RBI's Das wants to support growth, keep inflation expectations anchored
MUMBAI (Reuters) – India’s central bank wants to anchor inflation expectations as it focuses on reviving economic growth, governor Shaktikanta Das told a local newspaper in an interview, and urged the government to look at lowering fuel taxes to ease price pressures.
“We are acutely conscious and sensitive to the fact that a hasty reversal of monetary policy stance or monetary policy approach can have serious consequences for the economic , recovery,” Das told the Business Standard in an interview published on Thursday.
“But we also want to anchor inflation expectations within the tolerance band and closer to the inflation target in the medium term,” he added.
India’s retail inflation is expected to have accelerated to a seven-month high in June on rising food and fuel prices, staying above the Reserve Bank of India’s comfort zone of 2%-6% for a second straight month, a Reuters poll showed.
The data is due on Monday.
Das said the RBI would like to keep inflation expectations anchored at around pre-pandemic levels at 4% as it reduces uncertainty for investors and supports growth.

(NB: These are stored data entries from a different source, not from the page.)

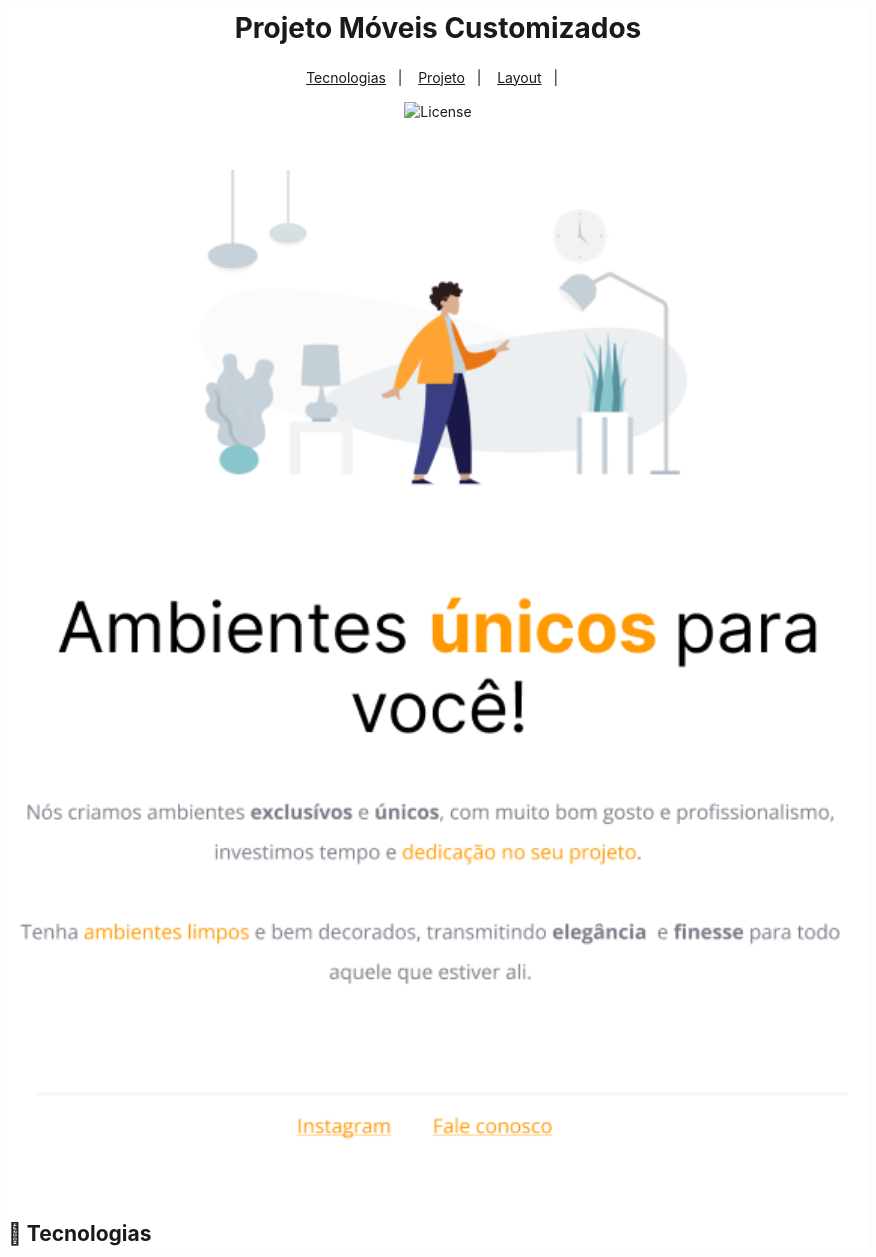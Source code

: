 <h1 align="center"> Projeto Móveis Customizados </h1>

<p align="center">
  <a href="#-tecnologias">Tecnologias</a>&nbsp;&nbsp;&nbsp;|&nbsp;&nbsp;&nbsp;
  <a href="#-projeto">Projeto</a>&nbsp;&nbsp;&nbsp;|&nbsp;&nbsp;&nbsp;
  <a href="#-layout">Layout</a>&nbsp;&nbsp;&nbsp;|&nbsp;&nbsp;&nbsp;
</p>

<p align="center">
  <img alt="License" src="https://img.shields.io/static/v1?label=license&message=MIT&color=49AA26&labelColor=000000">
</p>

<br>

<p align="center">
  <img alt="projeto Movéis Customizados" src="./imagens/moveiscustomizados.png" width="100%">
</p>

## 🚀 Tecnologias

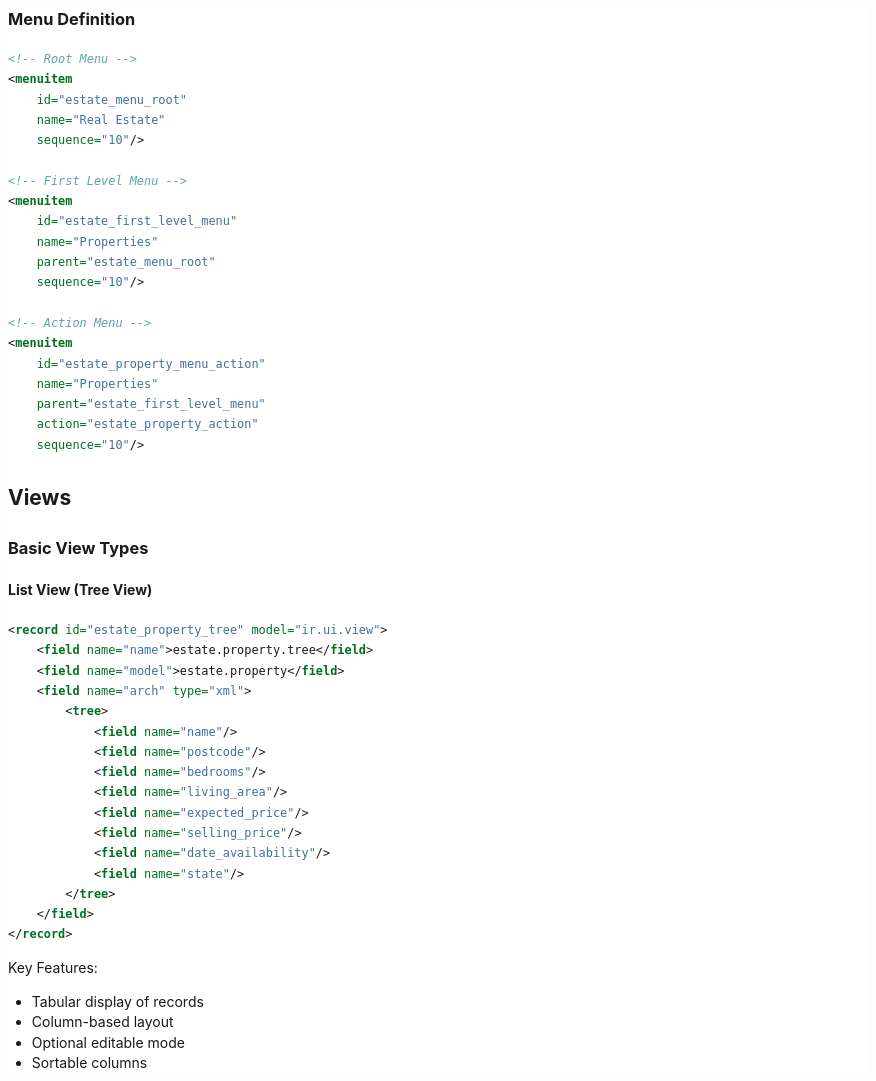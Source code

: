 ### Menu Definition
```xml
<!-- Root Menu -->
<menuitem 
    id="estate_menu_root"
    name="Real Estate"
    sequence="10"/>

<!-- First Level Menu -->
<menuitem 
    id="estate_first_level_menu"
    name="Properties"
    parent="estate_menu_root"
    sequence="10"/>

<!-- Action Menu -->
<menuitem 
    id="estate_property_menu_action"
    name="Properties"
    parent="estate_first_level_menu"
    action="estate_property_action"
    sequence="10"/>
```

## Views

### Basic View Types

#### List View (Tree View)
```xml
<record id="estate_property_tree" model="ir.ui.view">
    <field name="name">estate.property.tree</field>
    <field name="model">estate.property</field>
    <field name="arch" type="xml">
        <tree>
            <field name="name"/>
            <field name="postcode"/>
            <field name="bedrooms"/>
            <field name="living_area"/>
            <field name="expected_price"/>
            <field name="selling_price"/>
            <field name="date_availability"/>
            <field name="state"/>
        </tree>
    </field>
</record>
```

Key Features:
- Tabular display of records
- Column-based layout
- Optional editable mode
- Sortable columns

“The government has taken certain supply side measures in recent weeks but more supply side measures are necessary and we are actually looking forward to more such measures, especially on taxes from both central and state governments,” Das said.
Late last month, India extended federal guarantees on bank loans to small businesses and the health and tourism sectors to help them through the COVID-19 pandemic, but didn’t provide any direct stimulus to boost demand or ease price pressures.
High taxes on domestic fuel combined with a surge in global crude oil prices have raised inflationary pressures.
Das said the U.S. Federal Reserve’s policy action will impact all economies including India.
He also cautioned about the risks of volatility in capital flows as ultra-accommodative policies of the advanced economies have kept global liquidity flush and said emerging economies must build their own safety nets.
India’s forex reserves at $609 billion are adequate to fund over 15 months of imports and covers more than the country’s overall external debt, Das said.
“Our current level of reserves gives us confidence, but we cannot be complacent.”